• **The data**:
-------------------------

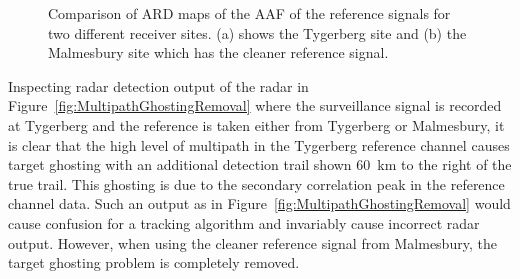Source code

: \documentclass[english, 12pt]{report}
\begin{document}
\begin{figure}[ht]
\centering
{}
\hfill
{}
\caption[Comparison of ARD maps of the AAF of the reference signals for 2 different receiver sites]{Comparison of ARD maps of the AAF of the reference signals for two different receiver sites. (a) shows the Tygerberg site and (b) the Malmesbury site which has the cleaner reference signal.}
\label{fig:AAFCompare}
\end{figure}

Inspecting radar detection output of the radar in Figure~\ref{fig:MultipathGhostingRemoval} where the surveillance signal is recorded at Tygerberg and the reference is taken either from Tygerberg or Malmesbury, it is clear that the high level of multipath in the Tygerberg reference channel causes target ghosting with an additional detection trail shown 60~km to the right of the true trail. This ghosting is due to the secondary correlation peak in the reference channel data. Such an output as in Figure~\ref{fig:MultipathGhostingRemoval} would cause confusion for a tracking algorithm and invariably cause incorrect radar output. However, when using the cleaner reference signal from Malmesbury, the target ghosting problem is completely removed.
\end{document}
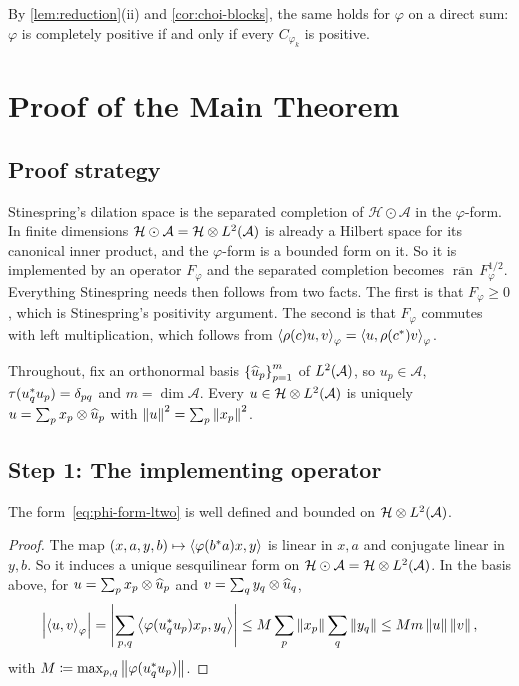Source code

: \documentclass[12pt]{article}
\newcommand{\alg}{\mathcal{A}}             %
\newcommand{\hilb}{\mathcal{H}}            %
\newcommand{\algtensor}{\odot}             %
\newcommand{\ip}[2]{\left\langle #1 , #2 \right\rangle}
\newcommand{\ipphi}[2]{\left\langle #1 , #2 \right\rangle_{\varphi}}
\newcommand{\Ltwo}{L^2\br{\alg}}           %
\newcommand{\vect}[1]{\widehat{#1}}        %
\newcommand{\Ltn}{\hilb \tensor \Ltwo}     %
\newcommand{\Fphi}{F_{\varphi}}            %
\begin{document}
By \cref{lem:reduction}(ii) and \cref{cor:choi-blocks}, the same holds for
\(\varphi\) on a direct sum: \(\varphi\) is completely positive if and only if
every \(C_{\varphi_k}\) is positive.

\section{Proof of the Main Theorem}
\label{sec:proof}

\subsection{Proof strategy}
\label{sec:strategy}

Stinespring's dilation space is the separated completion of \(\hilb \algtensor \alg\)
in the \(\varphi\)-form. In finite dimensions \(\hilb \algtensor \alg = \Ltn\) is
already a Hilbert space for its canonical inner product, and the \(\varphi\)-form is
a bounded form on it. So it is implemented by an operator \(\Fphi\) and the
separated completion becomes \(\overline{\operatorname{ran}}\,\Fphi^{1/2}\).
Everything Stinespring needs then follows from two facts. The first is that
\(\Fphi \ge 0\), which is Stinespring's positivity argument. The second is that
\(\Fphi\) commutes with left multiplication, which follows from
\(\ipphi{\rho(c) u}{v} = \ipphi{u}{\rho(c^\adjoint) v}\).

Throughout, fix an orthonormal basis \(\set{\vect{u}_p}_{p=1}^m\) of \(\Ltwo\), so
\(u_p \in \alg\), \(\tau(u_q^* u_p) = \delta_{pq}\) and \(m = \dim \alg\).
Every \(u \in \Ltn\) is uniquely \(u = \sum_p x_p \tensor \vect{u}_p\) with
\(\left\| u \right\|^2 = \sum_p \left\| x_p \right\|^2\).

\subsection{Step 1: The implementing operator}
\label{sec:step-F}

\begin{lemma}
\label{lem:form-bounded}
The form~\eqref{eq:phi-form-ltwo} is well defined and bounded on \(\Ltn\).
\end{lemma}
\begin{proof}
The map \((x, a, y, b) \mapsto \ip{\varphi(b^\adjoint a)x}{y}\) is linear in
\(x, a\) and conjugate linear in \(y, b\). So it induces a unique sesquilinear form
on \(\hilb \algtensor \alg = \Ltn\). In the basis above, for
\(u = \sum_p x_p \tensor \vect{u}_p\) and \(v = \sum_q y_q \tensor \vect{u}_q\),
\[
  \abs{\ipphi{u}{v}}
  = \abs{\sum_{p,q} \ip{\varphi(u_q^\adjoint u_p) x_p}{y_q}}
  \le M \sum_p \norm{x_p} \sum_q \norm{y_q}
  \le M m \norm{u}\norm{v},
\]
with \(M \coloneqq \max_{p,q}\left\| \varphi(u_q^* u_p) \right\|\).
\end{proof}
\end{document}
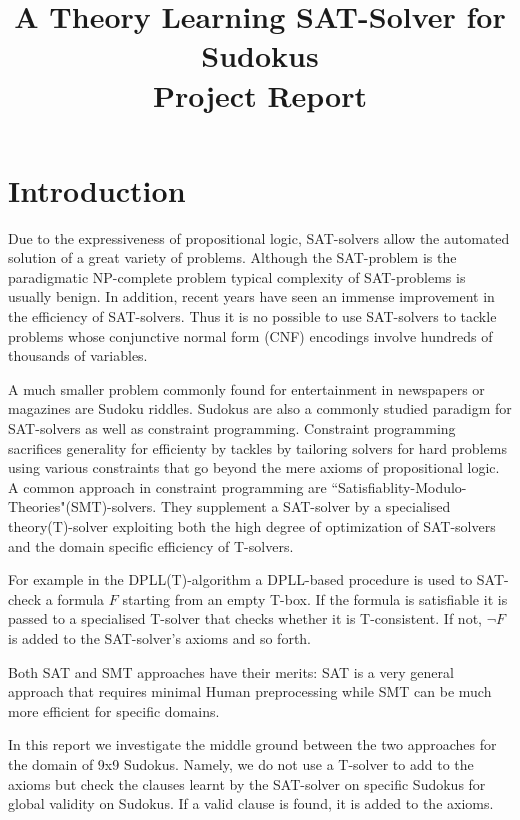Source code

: \documentclass{article}
\begin{document}
\title{A Theory Learning SAT-Solver for Sudokus\\
	\large Project Report}
\maketitle


\section{Introduction}

Due to the expressiveness of propositional logic, SAT-solvers allow the automated solution of a great variety of problems. Although the SAT-problem is the paradigmatic NP-complete problem typical complexity of SAT-problems is usually benign. In addition, recent years have seen an immense improvement in the efficiency of SAT-solvers. Thus it is no possible to use SAT-solvers to tackle problems whose conjunctive normal form (CNF) encodings involve hundreds of thousands of variables.

A much smaller problem commonly found for entertainment in newspapers or magazines are Sudoku riddles. Sudokus are also a commonly studied paradigm for SAT-solvers as well as constraint programming. Constraint programming sacrifices generality for efficienty by tackles by tailoring solvers for hard problems using various constraints that go beyond the mere axioms of propositional logic. A common approach in constraint programming are ``Satisfiablity-Modulo-Theories"(SMT)-solvers. They supplement a SAT-solver by a specialised theory(T)-solver exploiting both the high degree of optimization of SAT-solvers and the domain specific efficiency of T-solvers.

For example in the DPLL(T)-algorithm a DPLL-based procedure is used to SAT-check a formula $F$ starting from an empty T-box. If the formula is satisfiable it is passed to a specialised T-solver that checks whether it is T-consistent. If not, $\neg F$ is added to the SAT-solver's axioms and so forth.

Both SAT and SMT approaches have their merits: SAT is a very general approach that requires minimal Human preprocessing while SMT can be much more efficient for specific domains.

In this report we investigate the middle ground between the two approaches for the domain of 9x9 Sudokus. Namely, we do not use a T-solver to add to the axioms but check the clauses learnt by the SAT-solver on specific Sudokus for global validity on Sudokus. If a valid clause is found, it is added to the axioms.
\end{document}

-------------------------

• **Task to carry out**:
Pictures in the records must not appear in the copy; transcribe everything else precisely.

• **Task solution**:
Source code

: \documentclass[english, 12pt]{report}
\begin{document}
\begin{figure}[ht]
\centering
{}
\hfill
{}
\caption[Comparison of ARD maps of the AAF of the reference signals for 2 different receiver sites]{Comparison of ARD maps of the AAF of the reference signals for two different receiver sites. (a) shows the Tygerberg site and (b) the Malmesbury site which has the cleaner reference signal.}
\label{fig:AAFCompare}
\end{figure}

Inspecting radar detection output of the radar in Figure~\ref{fig:MultipathGhostingRemoval} where the surveillance signal is recorded at Tygerberg and the reference is taken either from Tygerberg or Malmesbury, it is clear that the high level of multipath in the Tygerberg reference channel causes target ghosting with an additional detection trail shown 60~km to the right of the true trail. This ghosting is due to the secondary correlation peak in the reference channel data. Such an output as in Figure~\ref{fig:MultipathGhostingRemoval} would cause confusion for a tracking algorithm and invariably cause incorrect radar output. However, when using the cleaner reference signal from Malmesbury, the target ghosting problem is completely removed.
\end{document}
Source code

: \documentclass[12pt]{article}
\newcommand{\alg}{\mathcal{A}}             %
\newcommand{\hilb}{\mathcal{H}}            %
\newcommand{\algtensor}{\odot}             %
\newcommand{\ip}[2]{\left\langle #1 , #2 \right\rangle}
\newcommand{\ipphi}[2]{\left\langle #1 , #2 \right\rangle_{\varphi}}
\newcommand{\Ltwo}{L^2\br{\alg}}           %
\newcommand{\vect}[1]{\widehat{#1}}        %
\newcommand{\Ltn}{\hilb \tensor \Ltwo}     %
\newcommand{\Fphi}{F_{\varphi}}            %
\begin{document}
By \cref{lem:reduction}(ii) and \cref{cor:choi-blocks}, the same holds for
\(\varphi\) on a direct sum: \(\varphi\) is completely positive if and only if
every \(C_{\varphi_k}\) is positive.

\section{Proof of the Main Theorem}
\label{sec:proof}

\subsection{Proof strategy}
\label{sec:strategy}

Stinespring's dilation space is the separated completion of \(\hilb \algtensor \alg\)
in the \(\varphi\)-form. In finite dimensions \(\hilb \algtensor \alg = \Ltn\) is
already a Hilbert space for its canonical inner product, and the \(\varphi\)-form is
a bounded form on it. So it is implemented by an operator \(\Fphi\) and the
separated completion becomes \(\overline{\operatorname{ran}}\,\Fphi^{1/2}\).
Everything Stinespring needs then follows from two facts. The first is that
\(\Fphi \ge 0\), which is Stinespring's positivity argument. The second is that
\(\Fphi\) commutes with left multiplication, which follows from
\(\ipphi{\rho(c) u}{v} = \ipphi{u}{\rho(c^\adjoint) v}\).

Throughout, fix an orthonormal basis \(\set{\vect{u}_p}_{p=1}^m\) of \(\Ltwo\), so
\(u_p \in \alg\), \(\tau(u_q^* u_p) = \delta_{pq}\) and \(m = \dim \alg\).
Every \(u \in \Ltn\) is uniquely \(u = \sum_p x_p \tensor \vect{u}_p\) with
\(\left\| u \right\|^2 = \sum_p \left\| x_p \right\|^2\).

\subsection{Step 1: The implementing operator}
\label{sec:step-F}

\begin{lemma}
\label{lem:form-bounded}
The form~\eqref{eq:phi-form-ltwo} is well defined and bounded on \(\Ltn\).
\end{lemma}
\begin{proof}
The map \((x, a, y, b) \mapsto \ip{\varphi(b^\adjoint a)x}{y}\) is linear in
\(x, a\) and conjugate linear in \(y, b\). So it induces a unique sesquilinear form
on \(\hilb \algtensor \alg = \Ltn\). In the basis above, for
\(u = \sum_p x_p \tensor \vect{u}_p\) and \(v = \sum_q y_q \tensor \vect{u}_q\),
\[
  \abs{\ipphi{u}{v}}
  = \abs{\sum_{p,q} \ip{\varphi(u_q^\adjoint u_p) x_p}{y_q}}
  \le M \sum_p \norm{x_p} \sum_q \norm{y_q}
  \le M m \norm{u}\norm{v},
\]
with \(M \coloneqq \max_{p,q}\left\| \varphi(u_q^* u_p) \right\|\).
\end{proof}
\end{document}
Source code

: \documentclass{article}
\begin{document}
\title{A Theory Learning SAT-Solver for Sudokus\\
	\large Project Report}
\maketitle


\section{Introduction}

Due to the expressiveness of propositional logic, SAT-solvers allow the automated solution of a great variety of problems. Although the SAT-problem is the paradigmatic NP-complete problem typical complexity of SAT-problems is usually benign. In addition, recent years have seen an immense improvement in the efficiency of SAT-solvers. Thus it is no possible to use SAT-solvers to tackle problems whose conjunctive normal form (CNF) encodings involve hundreds of thousands of variables.

A much smaller problem commonly found for entertainment in newspapers or magazines are Sudoku riddles. Sudokus are also a commonly studied paradigm for SAT-solvers as well as constraint programming. Constraint programming sacrifices generality for efficienty by tackles by tailoring solvers for hard problems using various constraints that go beyond the mere axioms of propositional logic. A common approach in constraint programming are ``Satisfiablity-Modulo-Theories"(SMT)-solvers. They supplement a SAT-solver by a specialised theory(T)-solver exploiting both the high degree of optimization of SAT-solvers and the domain specific efficiency of T-solvers.

For example in the DPLL(T)-algorithm a DPLL-based procedure is used to SAT-check a formula $F$ starting from an empty T-box. If the formula is satisfiable it is passed to a specialised T-solver that checks whether it is T-consistent. If not, $\neg F$ is added to the SAT-solver's axioms and so forth.

Both SAT and SMT approaches have their merits: SAT is a very general approach that requires minimal Human preprocessing while SMT can be much more efficient for specific domains.

In this report we investigate the middle ground between the two approaches for the domain of 9x9 Sudokus. Namely, we do not use a T-solver to add to the axioms but check the clauses learnt by the SAT-solver on specific Sudokus for global validity on Sudokus. If a valid clause is found, it is added to the axioms.
\end{document}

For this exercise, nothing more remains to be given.